Pillow Man – L’homme de nos rêves (Stéphane Grodet – Théo Calméjane – Éditions Glénat)
Jean, un ancien chauffeur routier, est au chômage depuis trois ans. Il a tout essayé pour retrouver un emploi, mais personne ne veut de lui. Alors forcément, son moral est au plus bas. Il n’a plus aucune confiance en ses capacités, et a l’impression d’être devenu un poids pour la société et pour sa compagne Marianne. Cerise sur le gâteau, il n’arrive plus à fermer l’oeil de la nuit. Mais c’est précisément ses problèmes de sommeil qui vont lui permettre de rebondir. Un beau jour, Jean décide en effet de se présenter à un curieux entretien d’embauche dans une maison prestigieuse où l’on recherche des insomniaques. Geneviève, la patronne, est à la fois intrigante et étrange. Lorsque Jean se présente devant elle, elle le regarde à peine mais elle lui demande d’enlever sa veste, sa cravate et ses chaussures et de s’allonger sur la méridienne. Quelques secondes plus tard, elle vient se coucher près de lui et pose sa tête sur son épaule puis sur son torse pour tester si Jean est suffisamment moelleux. Son verdict est immédiat: ce candidat est parfait. « Confort supérieur », conclut-elle. C’est à ce moment que l’ancien chauffeur routier découvre qu’il vient de se faire engager en tant que « Pillow Man ». Autrement dit, comme oreiller vivant. Grâce à sa grande taille et à son embonpoint, Jean est chargé d’apporter sa présence douce et réconfortante à des personnes qui n’arrivent pas à dormir. Toutes les nuits ou presque, ce sont des personnes différentes. Au début, Jean trouve ça étrange, mais petit à petit il se rend compte que ce métier insolite lui plaît énormément. Au fil des mois, il retrouve le sourire et se remet à rêver d’avenir avec Marianne. Il relance même leur projet de maison, qui était au point mort depuis des années. Mais le hic, c’est que sa compagne ignore tout de son véritable métier. Pour ne pas la perturber, Jean lui a fait croire qu’il est veilleur de nuit chez LVMH. Osera-t-il un jour lui dire la vérité?

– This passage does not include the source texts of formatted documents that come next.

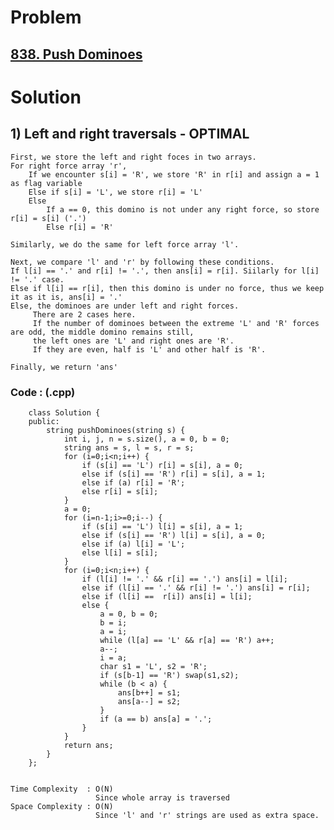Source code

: # Problem

## [838. Push Dominoes](https://leetcode.com/problems/push-dominoes/)


# Solution 

## 1) Left and right traversals - OPTIMAL
      
    First, we store the left and right foces in two arrays.
    For right force array 'r',
        If we encounter s[i] = 'R', we store 'R' in r[i] and assign a = 1 as flag variable
        Else if s[i] = 'L', we store r[i] = 'L'
        Else 
            If a == 0, this domino is not under any right force, so store r[i] = s[i] ('.')
            Else r[i] = 'R' 
    
    Similarly, we do the same for left force array 'l'.
    
    Next, we compare 'l' and 'r' by following these conditions.
    If l[i] == '.' and r[i] != '.', then ans[i] = r[i]. Siilarly for l[i] != '.' case.
    Else if l[i] == r[i], then this domino is under no force, thus we keep it as it is, ans[i] = '.'
    Else, the dominoes are under left and right forces.
         There are 2 cases here.
         If the number of dominoes between the extreme 'L' and 'R' forces are odd, the middle domino remains still,
         the left ones are 'L' and right ones are 'R'.
         If they are even, half is 'L' and other half is 'R'.
         
    Finally, we return 'ans'
    
    
   ### Code : (.cpp)
    
        class Solution {
        public:
            string pushDominoes(string s) {
                int i, j, n = s.size(), a = 0, b = 0;
                string ans = s, l = s, r = s;
                for (i=0;i<n;i++) {
                    if (s[i] == 'L') r[i] = s[i], a = 0;
                    else if (s[i] == 'R') r[i] = s[i], a = 1;
                    else if (a) r[i] = 'R';
                    else r[i] = s[i];
                }
                a = 0;
                for (i=n-1;i>=0;i--) {
                    if (s[i] == 'L') l[i] = s[i], a = 1;
                    else if (s[i] == 'R') l[i] = s[i], a = 0;
                    else if (a) l[i] = 'L';
                    else l[i] = s[i];
                }
                for (i=0;i<n;i++) {
                    if (l[i] != '.' && r[i] == '.') ans[i] = l[i];
                    else if (l[i] == '.' && r[i] != '.') ans[i] = r[i];
                    else if (l[i] ==  r[i]) ans[i] = l[i];
                    else {
                        a = 0, b = 0;
                        b = i;
                        a = i;
                        while (l[a] == 'L' && r[a] == 'R') a++;
                        a--;
                        i = a;
                        char s1 = 'L', s2 = 'R';
                        if (s[b-1] == 'R') swap(s1,s2);
                        while (b < a) {
                            ans[b++] = s1;
                            ans[a--] = s2;
                        }
                        if (a == b) ans[a] = '.';
                    }
                }
                return ans;
            }
        };
    
    
    Time Complexity  : O(N) 
                       Since whole array is traversed 
    Space Complexity : O(N)
                       Since 'l' and 'r' strings are used as extra space.

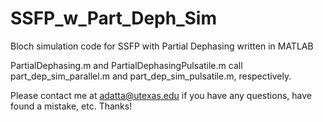 # SSFP_w_Part_Deph_Sim
Bloch simulation code for SSFP with Partial Dephasing written in MATLAB

PartialDephasing.m and PartialDephasingPulsatile.m call part_dep_sim_parallel.m and part_dep_sim_pulsatile.m, respectively.

Please contact me at adatta@utexas.edu if you have any questions, have found a mistake, etc.  Thanks!
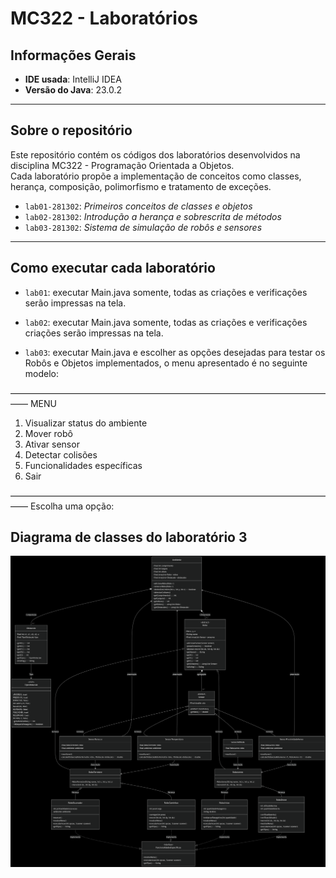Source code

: # MC322 - Laboratórios

## Informações Gerais

- **IDE usada**: IntelliJ IDEA
- **Versão do Java**: 23.0.2

---

## Sobre o repositório

Este repositório contém os códigos dos laboratórios desenvolvidos na disciplina MC322 - Programação Orientada a Objetos.  
Cada laboratório propõe a implementação de conceitos como classes, herança, composição, polimorfismo e tratamento de exceções.

- `lab01-281302`: *Primeiros conceitos de classes e objetos*
- `lab02-281302`: *Introdução a herança e sobrescrita de métodos*
- `lab03-281302`: *Sistema de simulação de robôs e sensores*

---

## Como executar cada laboratório

- `lab01`: executar Main.java somente, todas as criações e verificações serão impressas na tela.

- `lab02`: executar Main.java somente, todas as criações e verificações criações serão impressas na tela.

- `lab03`: executar Main.java e escolher as opções desejadas para testar os Robôs e Objetos implementados, o menu apresentado é no seguinte modelo:

——————————————————————————————————————
                MENU
1. Visualizar status do ambiente
2. Mover robô
3. Ativar sensor
4. Detectar colisões
5. Funcionalidades específicas
0. Sair

——————————————————————————————————————
Escolha uma opção: 


## Diagrama de classes do laboratório 3

![Diagrama Laboratório 3](resources/diagrama.png)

« Pillow Man » est certainement l’une des BD les plus originales de cette rentrée. Il faut dire que cette idée étonnante d’un oreiller humain trottait dans la tête du scénariste Stéphane Grodet depuis des années. Plus précisément depuis 2008 lorsqu’une amie insomniaque lui demande de passer la nuit chez elle, avant de lui dire le lendemain matin: « Quand tu es là, je dors ». A la base, Stéphane Grodet, qui a longtemps travaillé comme journaliste avant de bifurquer vers la publicité, avait développé son scénario dans l’idée d’en faire un film. Comme il le raconte lui-même, il a travaillé et retravaillé son histoire, pour finalement aboutir à un scénario plus ou moins final composé de 103 séquences. C’est à partir de cette matière première que le dessinateur Théo Calméjane a adapté « Pillow Man » pour en faire une bande dessinée. Et on peut dire que c’est une réussite, car il s’agit d’une comédie intelligente, qui s’interroge sur la solitude urbaine et le manque d’affection dans notre monde moderne et ultraconnecté. C’est aussi une BD qui se penche sur les ravages du chômage de longue durée puisqu’après trois années sans emploi, Jean n’est plus que l’ombre de lui-même. Comme le soulignent les auteurs, c’est l’histoire « d’un homme allongé qui veut rester debout pour vivre ». L’un des grands intérêts de cette bande dessinée réside également dans la galerie de personnages très variés chez qui Jean va dormir. Notamment Margareth, une vieille dame touchante, qui joue un rôle central dans le retour à la vie de l’ancien chauffeur routier. A noter que « Pillow Man » n’est pas totalement de la science-fiction puisqu’il existe déjà des « bouillottes humaines » dans certains hôtels. Il y a aussi les « Cuddlers » aux Etats-Unis, qui sont des gens à qui on peut faire appel lorsqu’on a envie d’un câlin ou lorsqu’on veut poser sa tête sur une épaule amicale. Et si on avait tous besoin d’un peu plus de douceur dans nos vies?